AIR OF THE COUNTRYSIDE
DID YOU KNOW ?
Brach’s rooftop is home to a kitchen garden that is full of surprises: berries, vegetables and herbs, a Norwegian bath and panoramic views over Paris as well as… a chicken coop with 3 laying hens: Églantine, a dark grey Coucou de Rennes, Suzie, a Harco with black plumage and Bérénice, a magnificent ash grey.
Seasonal fruits and vegetables
Don’t be fooled by its exotic flavor: the high season for pineapples is actually in winter. High in vitamin C, pineapple will be your best friend for preventing fatigue, colds, and little infections that crop up during wintertime. Add it to your holiday meals to promote better digestion of these copious feasts.
Although it’s a light vegetable, spinach still contains a treasure trove of benefits due to its high mineral and vitamin content.
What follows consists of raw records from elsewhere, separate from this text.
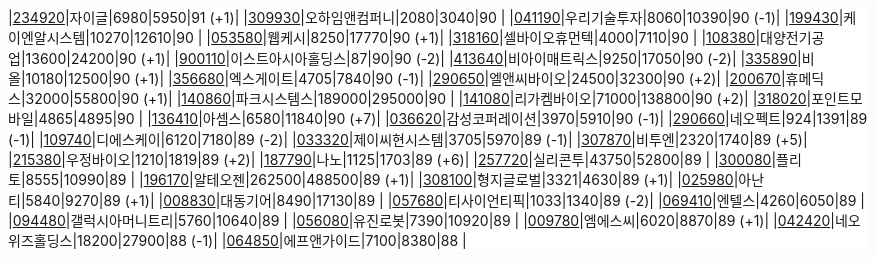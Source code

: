 |[234920](https://finance.daum.net/quotes/A234920)|자이글|6980|5950|91 (+1)|
|[309930](https://finance.daum.net/quotes/A309930)|오하임앤컴퍼니|2080|3040|90 |
|[041190](https://finance.daum.net/quotes/A041190)|우리기술투자|8060|10390|90 (-1)|
|[199430](https://finance.daum.net/quotes/A199430)|케이엔알시스템|10270|12610|90 |
|[053580](https://finance.daum.net/quotes/A053580)|웹케시|8250|17770|90 (+1)|
|[318160](https://finance.daum.net/quotes/A318160)|셀바이오휴먼텍|4000|7110|90 |
|[108380](https://finance.daum.net/quotes/A108380)|대양전기공업|13600|24200|90 (+1)|
|[900110](https://finance.daum.net/quotes/A900110)|이스트아시아홀딩스|87|90|90 (-2)|
|[413640](https://finance.daum.net/quotes/A413640)|비아이매트릭스|9250|17050|90 (-2)|
|[335890](https://finance.daum.net/quotes/A335890)|비올|10180|12500|90 (+1)|
|[356680](https://finance.daum.net/quotes/A356680)|엑스게이트|4705|7840|90 (-1)|
|[290650](https://finance.daum.net/quotes/A290650)|엘앤씨바이오|24500|32300|90 (+2)|
|[200670](https://finance.daum.net/quotes/A200670)|휴메딕스|32000|55800|90 (+1)|
|[140860](https://finance.daum.net/quotes/A140860)|파크시스템스|189000|295000|90 |
|[141080](https://finance.daum.net/quotes/A141080)|리가켐바이오|71000|138800|90 (+2)|
|[318020](https://finance.daum.net/quotes/A318020)|포인트모바일|4865|4895|90 |
|[136410](https://finance.daum.net/quotes/A136410)|아셈스|6580|11840|90 (+7)|
|[036620](https://finance.daum.net/quotes/A036620)|감성코퍼레이션|3970|5910|90 (-1)|
|[290660](https://finance.daum.net/quotes/A290660)|네오펙트|924|1391|89 (-1)|
|[109740](https://finance.daum.net/quotes/A109740)|디에스케이|6120|7180|89 (-2)|
|[033320](https://finance.daum.net/quotes/A033320)|제이씨현시스템|3705|5970|89 (-1)|
|[307870](https://finance.daum.net/quotes/A307870)|비투엔|2320|1740|89 (+5)|
|[215380](https://finance.daum.net/quotes/A215380)|우정바이오|1210|1819|89 (+2)|
|[187790](https://finance.daum.net/quotes/A187790)|나노|1125|1703|89 (+6)|
|[257720](https://finance.daum.net/quotes/A257720)|실리콘투|43750|52800|89 |
|[300080](https://finance.daum.net/quotes/A300080)|플리토|8555|10990|89 |
|[196170](https://finance.daum.net/quotes/A196170)|알테오젠|262500|488500|89 (+1)|
|[308100](https://finance.daum.net/quotes/A308100)|형지글로벌|3321|4630|89 (+1)|
|[025980](https://finance.daum.net/quotes/A025980)|아난티|5840|9270|89 (+1)|
|[008830](https://finance.daum.net/quotes/A008830)|대동기어|8490|17130|89 |
|[057680](https://finance.daum.net/quotes/A057680)|티사이언티픽|1033|1340|89 (-2)|
|[069410](https://finance.daum.net/quotes/A069410)|엔텔스|4260|6050|89 |
|[094480](https://finance.daum.net/quotes/A094480)|갤럭시아머니트리|5760|10640|89 |
|[056080](https://finance.daum.net/quotes/A056080)|유진로봇|7390|10920|89 |
|[009780](https://finance.daum.net/quotes/A009780)|엠에스씨|6020|8870|89 (+1)|
|[042420](https://finance.daum.net/quotes/A042420)|네오위즈홀딩스|18200|27900|88 (-1)|
|[064850](https://finance.daum.net/quotes/A064850)|에프앤가이드|7100|8380|88 |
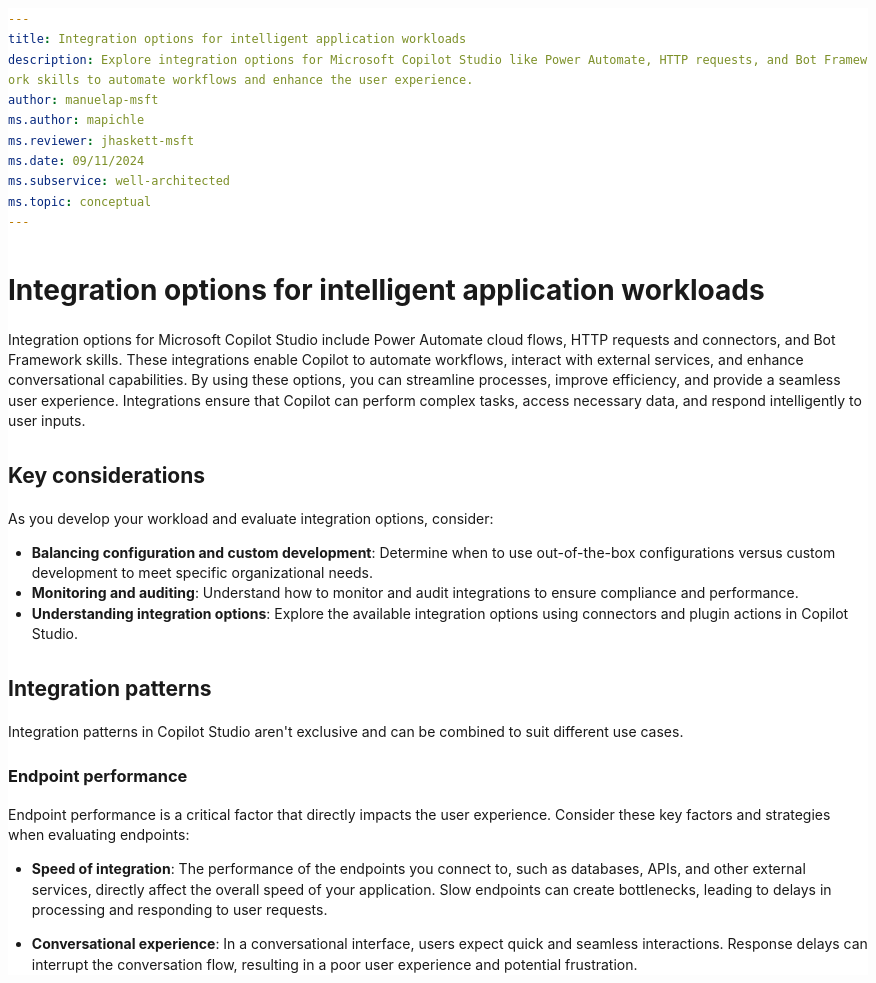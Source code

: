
 ```yaml
---
title: Integration options for intelligent application workloads
description: Explore integration options for Microsoft Copilot Studio like Power Automate, HTTP requests, and Bot Framework skills to automate workflows and enhance the user experience.
author: manuelap-msft
ms.author: mapichle
ms.reviewer: jhaskett-msft
ms.date: 09/11/2024
ms.subservice: well-architected
ms.topic: conceptual
---
```


# Integration options for intelligent application workloads

Integration options for Microsoft Copilot Studio include Power Automate cloud flows, HTTP requests and connectors, and Bot Framework skills. These integrations enable Copilot to automate workflows, interact with external services, and enhance conversational capabilities. By using these options, you can streamline processes, improve efficiency, and provide a seamless user experience. Integrations ensure that Copilot can perform complex tasks, access necessary data, and respond intelligently to user inputs.

## Key considerations

As you develop your workload and evaluate integration options, consider:

- **Balancing configuration and custom development**: Determine when to use out-of-the-box configurations versus custom development to meet specific organizational needs.
- **Monitoring and auditing**: Understand how to monitor and audit integrations to ensure compliance and performance.
- **Understanding integration options**: Explore the available integration options using connectors and plugin actions in Copilot Studio.

## Integration patterns

Integration patterns in Copilot Studio aren't exclusive and can be combined to suit different use cases.

### Endpoint performance

Endpoint performance is a critical factor that directly impacts the user experience. Consider these key factors and strategies when evaluating endpoints:

- **Speed of integration**: The performance of the endpoints you connect to, such as databases, APIs, and other external services, directly affect the overall speed of your application. Slow endpoints can create bottlenecks, leading to delays in processing and responding to user requests.

- **Conversational experience**: In a conversational interface, users expect quick and seamless interactions. Response delays can interrupt the conversation flow, resulting in a poor user experience and potential frustration.
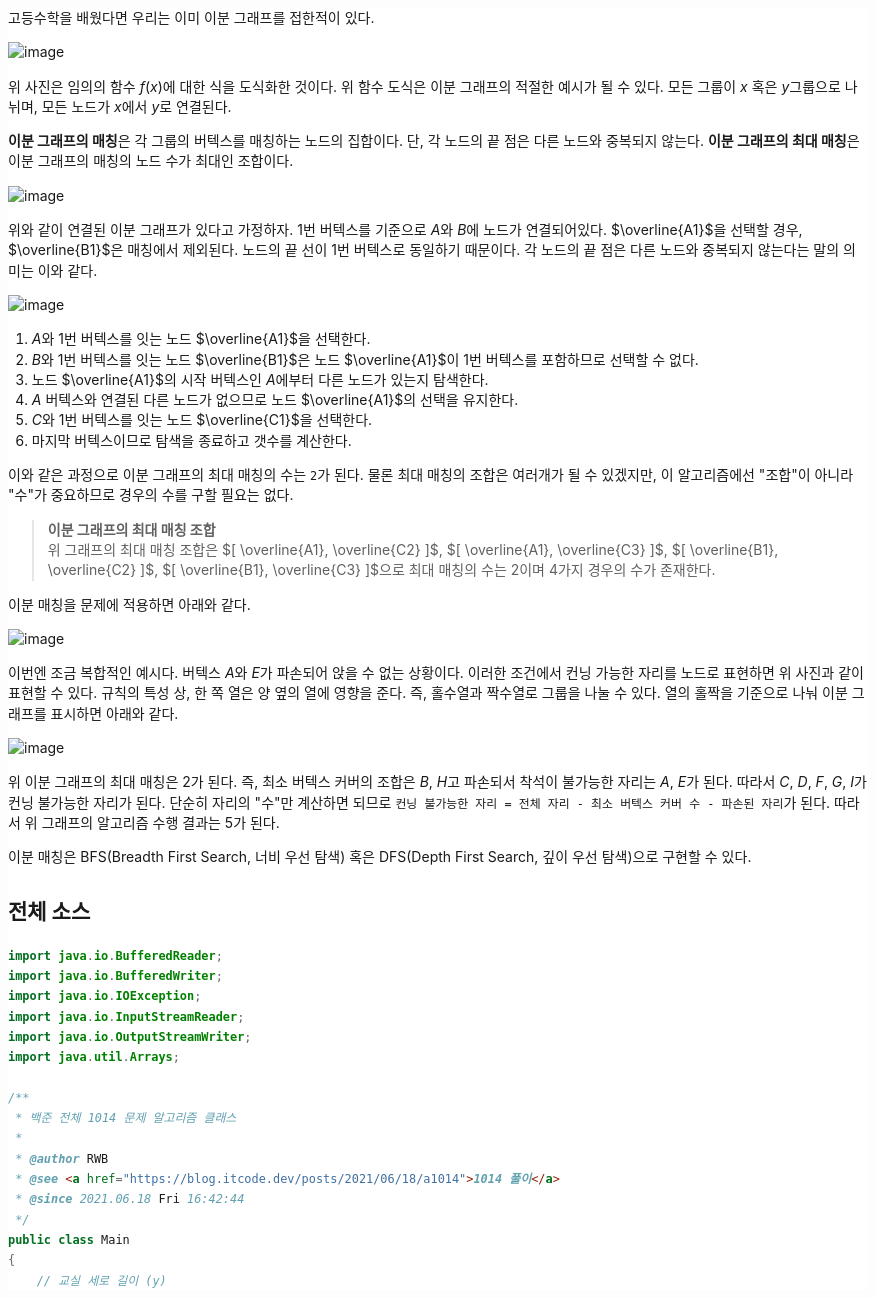 고등수학을 배웠다면 우리는 이미 이분 그래프를 접한적이 있다.

![image](https://user-images.githubusercontent.com/50317129/122956906-6367ee00-d3bc-11eb-8612-b27579146961.png)

위 사진은 임의의 함수 $f(x)$에 대한 식을 도식화한 것이다. 위 함수 도식은 이분 그래프의 적절한 예시가 될 수 있다. 모든 그룹이 $x$ 혹은 $y$그룹으로 나뉘며, 모든 노드가 $x$에서 $y$로 연결된다.

**이분 그래프의 매칭**은 각 그룹의 버텍스를 매칭하는 노드의 집합이다. 단, 각 노드의 끝 점은 다른 노드와 중복되지 않는다. **이분 그래프의 최대 매칭**은 이분 그래프의 매칭의 노드 수가 최대인 조합이다.

![image](https://user-images.githubusercontent.com/50317129/122956970-71b60a00-d3bc-11eb-9019-0ffaef2ac35b.png)

위와 같이 연결된 이분 그래프가 있다고 가정하자. $1$번 버텍스를 기준으로 $A$와 $B$에 노드가 연결되어있다. $\overline{A1}$을 선택할 경우, $\overline{B1}$은 매칭에서 제외된다. 노드의 끝 선이 $1$번 버텍스로 동일하기 때문이다. 각 노드의 끝 점은 다른 노드와 중복되지 않는다는 말의 의미는 이와 같다.

![image](https://user-images.githubusercontent.com/50317129/122957021-7e3a6280-d3bc-11eb-8b24-07a0662def70.png)

1. $A$와 $1$번 버텍스를 잇는 노드 $\overline{A1}$을 선택한다.
2. $B$와 $1$번 버텍스를 잇는 노드 $\overline{B1}$은 노드 $\overline{A1}$이 $1$번 버텍스를 포함하므로 선택할 수 없다.
3. 노드 $\overline{A1}$의 시작 버텍스인 $A$에부터 다른 노드가 있는지 탐색한다.
4. $A$ 버텍스와 연결된 다른 노드가 없으므로 노드 $\overline{A1}$의 선택을 유지한다.
5. $C$와 $1$번 버텍스를 잇는 노드 $\overline{C1}$을 선택한다.
6. 마지막 버텍스이므로 탐색을 종료하고 갯수를 계산한다.

이와 같은 과정으로 이분 그래프의 최대 매칭의 수는 `2`가 된다. 물론 최대 매칭의 조합은 여러개가 될 수 있겠지만, 이 알고리즘에선 "조합"이 아니라 "수"가 중요하므로 경우의 수를 구할 필요는 없다.

> **이분 그래프의 최대 매칭 조합**  
> 위 그래프의 최대 매칭 조합은 $[ \overline{A1}, \overline{C2} ]$, $[ \overline{A1}, \overline{C3} ]$, $[ \overline{B1}, \overline{C2} ]$, $[ \overline{B1}, \overline{C3} ]$으로 최대 매칭의 수는 2이며 4가지 경우의 수가 존재한다.

<span class="teal-A400">이분 매칭</span>을 문제에 적용하면 아래와 같다.

![image](https://user-images.githubusercontent.com/50317129/122957080-898d8e00-d3bc-11eb-84f6-7b504b2d93b3.png)

이번엔 조금 복합적인 예시다. 버텍스 $A$와 $E$가 파손되어 앉을 수 없는 상황이다. 이러한 조건에서 컨닝 가능한 자리를 노드로 표현하면 위 사진과 같이 표현할 수 있다. 규칙의 특성 상, 한 쪽 열은 양 옆의 열에 영향을 준다. 즉, 홀수열과 짝수열로 그룹을 나눌 수 있다. 열의 홀짝을 기준으로 나눠 이분 그래프를 표시하면 아래와 같다.

![image](https://user-images.githubusercontent.com/50317129/122957152-9ca05e00-d3bc-11eb-8a63-1c7ae6e5edfb.png)

위 이분 그래프의 최대 매칭은 2가 된다. 즉, 최소 버텍스 커버의 조합은 $B$, $H$고 파손되서 착석이 불가능한 자리는 $A$, $E$가 된다. 따라서 $C$, $D$, $F$, $G$, $I$가 컨닝 불가능한 자리가 된다. 단순히 자리의 "수"만 계산하면 되므로 `컨닝 불가능한 자리 = 전체 자리 - 최소 버텍스 커버 수 - 파손된 자리`가 된다. 따라서 위 그래프의 알고리즘 수행 결과는 5가 된다.

<span class="teal-A400">이분 매칭</span>은 <span class="blue-400">BFS(Breadth First Search, 너비 우선 탐색)</span> 혹은 <span class="blue-400">DFS(Depth First Search, 깊이 우선 탐색)</span>으로 구현할 수 있다.

## 전체 소스

``` java
import java.io.BufferedReader;
import java.io.BufferedWriter;
import java.io.IOException;
import java.io.InputStreamReader;
import java.io.OutputStreamWriter;
import java.util.Arrays;

/**
 * 백준 전체 1014 문제 알고리즘 클래스
 *
 * @author RWB
 * @see <a href="https://blog.itcode.dev/posts/2021/06/18/a1014">1014 풀이</a>
 * @since 2021.06.18 Fri 16:42:44
 */
public class Main
{
	// 교실 세로 길이 (y)
```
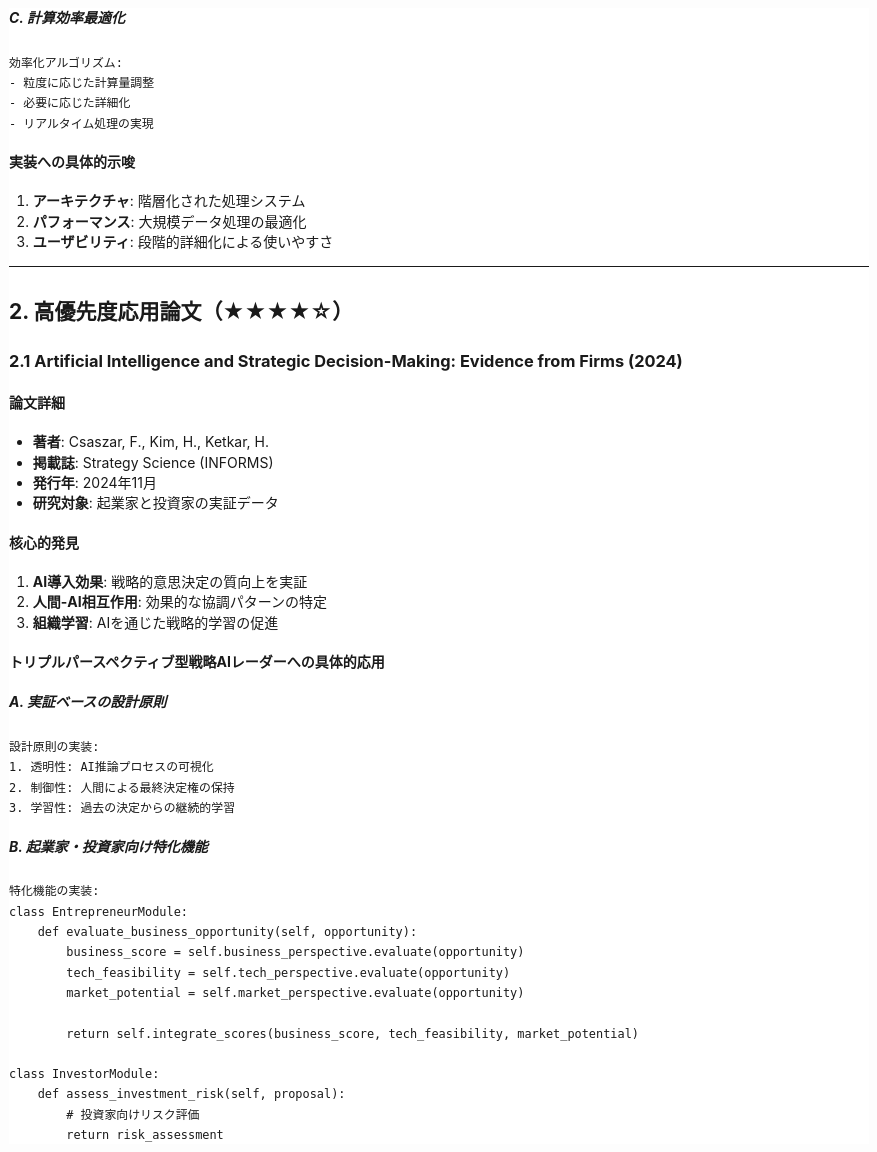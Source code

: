 ##### C. 計算効率最適化
```
効率化アルゴリズム:
- 粒度に応じた計算量調整
- 必要に応じた詳細化
- リアルタイム処理の実現
```

#### 実装への具体的示唆
1. **アーキテクチャ**: 階層化された処理システム
2. **パフォーマンス**: 大規模データ処理の最適化
3. **ユーザビリティ**: 段階的詳細化による使いやすさ

---

## 2. 高優先度応用論文（★★★★☆）

### 2.1 Artificial Intelligence and Strategic Decision-Making: Evidence from Firms (2024)

#### 論文詳細
- **著者**: Csaszar, F., Kim, H., Ketkar, H.
- **掲載誌**: Strategy Science (INFORMS)
- **発行年**: 2024年11月
- **研究対象**: 起業家と投資家の実証データ

#### 核心的発見
1. **AI導入効果**: 戦略的意思決定の質向上を実証
2. **人間-AI相互作用**: 効果的な協調パターンの特定
3. **組織学習**: AIを通じた戦略的学習の促進

#### トリプルパースペクティブ型戦略AIレーダーへの具体的応用

##### A. 実証ベースの設計原則
```
設計原則の実装:
1. 透明性: AI推論プロセスの可視化
2. 制御性: 人間による最終決定権の保持
3. 学習性: 過去の決定からの継続的学習
```

##### B. 起業家・投資家向け特化機能
```
特化機能の実装:
class EntrepreneurModule:
    def evaluate_business_opportunity(self, opportunity):
        business_score = self.business_perspective.evaluate(opportunity)
        tech_feasibility = self.tech_perspective.evaluate(opportunity)
        market_potential = self.market_perspective.evaluate(opportunity)
        
        return self.integrate_scores(business_score, tech_feasibility, market_potential)

class InvestorModule:
    def assess_investment_risk(self, proposal):
        # 投資家向けリスク評価
        return risk_assessment
```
Fun fact: the benefits of spinach vary according to how it is prepared. It’s high in vitamin C when eaten raw, but B vitamins are released when it’s cooked.
Their delicate flavor is a subtle addition to winter soups and salads. High in fiber, vitamins C and B9, and antioxidants, leeks can also be enjoyed steamed or sautéed.
A helpful counterpoint to the starches and fatty foods eaten in winter, kiwis are chock-full of vitamins that strengthen the immune system. Eaten either with savory or sweet foods, cut up or in a sauce, in a smoothie or iced, kiwis are a fresh addition to cozy winter meals.
Whether it’s a stalk or a root, celery is unlikely to be missing from your nutritional selection. With its powerful taste and strong aroma, it can be used in condiments or enjoyed on its own, either raw or cooked, and is crispy with mild flavor.